A 12ª Turma do Tribunal Regional Federal da 1ª Região decidiu afastar a guarda definitiva do papagaio-campeiro “Bicudo”, mantido por uma mulher em Juína, cidade de Mato Grosso na divisa com Rondônia a 240 km de Vilhena.
A decisão acolheu recurso do Instituto Brasileiro do Meio Ambiente e dos Recursos Naturais Renováveis (Ibama) e reformou sentença da Subseção Judiciária de Juína, que havia autorizado a permanência da ave com a tutora com base no vínculo afetivo.
O colegiado entendeu que a exposição frequente do animal na internet e sua exploração econômica e político-eleitoral configuram uso irregular de fauna silvestre. A tutora, Cleviane Moreira, é candidata a deputada federal pelo partido Novo em Rondônia.
ENTENDA O CASO
Cleviane, ativista da causa animal, e moradora de Colorado do Oeste há cerca de 2 anos, residia em Juara, quando obteve a guarda de bicudo. Ela tem 7 milhões de seguidores nas redes sociais, onde a simpática ave faz grande sucesso e já apareceu até no programa “Mais Você”, da apresentadora Ana Maria Braga, exibido pela Rede Globo (CLIQUE AQUI e assista).
Cleviane já foi protagonista de várias reportagens deste site, que mostrou as ações dela, que cuida de “Bicudo” desde 2020, para resgatar animais vítimas de maus tratos em Colorado do Oeste (LEMBRE AQUI). A ação foi iniciada quando ela ainda morava em Mato Grosso, e teve a reviravolta após sua mudança para Rondônia.
DECISÃO NA JUSTIÇA
Em seu voto, a relatora do processo, desembargadora federal Ana Carolina Roman, ressaltou que a legislação ambiental proíbe a posse de animal silvestre sem comprovação de origem lícita e que o afeto, por si só, não regulariza a situação. A magistrada rebatizou o argumento da defesa de que a ave seria livre por não viver em gaiola, caracterizando a situação como um cativeiro funcional ou invisível.
Segundo relatório técnico do Ibama, a vegetação local não oferece alimento suficiente para o papagaio, o que torna seu retorno à residência uma dependência alimentar e não uma escolha espontânea.

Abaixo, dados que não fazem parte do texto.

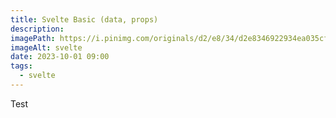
 ```yaml
---
title: Svelte Basic (data, props)
description:
imagePath: https://i.pinimg.com/originals/d2/e8/34/d2e8346922934ea035cf7c5a8b477ad8.jpg
imageAlt: svelte
date: 2023-10-01 09:00
tags:
  - svelte
---
```


Test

Ao analisar o impacto digital, a relatora comparou a exibição de animais silvestres nas redes sociais à antiga utilização de espécies em circos. Conforme destacado no voto, após o combate à exploração no picadeiro físico, surgiu uma nova forma de exibição no ambiente digital, definida por ela como circo virtual, em que animais são apresentados para entretenimento sob a aparência de afeto, humor ou espontaneidade.
A decisão destacou o potencial econômico do perfil da tutora, que reunia milhões de seguidores e oferecia mecanismos de monetização, como assinaturas pagas e publicidade de marcas.
"O Poder Judiciário não pode olhar para situações como a presente com a mesma visão do passado, quando não se cogitava de lucro pela simples exposição do animal", afirmou a desembargadora federal. Para a relatora, a utilização da imagem para ampliar audiência e faturar representa uso comercial vedado pela legislação ambiental.
O voto indicou ainda que a exposição do animal passou a integrar a projeção político-eleitoral da tutora, que relacionou a visibilidade nas redes ao caso e anunciou pré-candidatura a deputada federal como representante da causa animal. Para a magistrada, a circunstância reforça a promoção pessoal e ultrapassa a dimensão da convivência familiar.
Durante o julgamento ampliado, o desembargador federal João Carlos Mayer Soares pontuou que a manutenção excepcional de fauna em ambiente doméstico só é admitida quando não há exploração comercial ou maus-tratos. Já o desembargador federal Pablo Zuniga Dourado acrescentou que o uso contínuo da ave para fins econômicos e eleitorais pode ser compreendido como uma forma contemporânea de maus-tratos. Por maioria, a turma revogou a decisão que impedia a fiscalização do Ibama.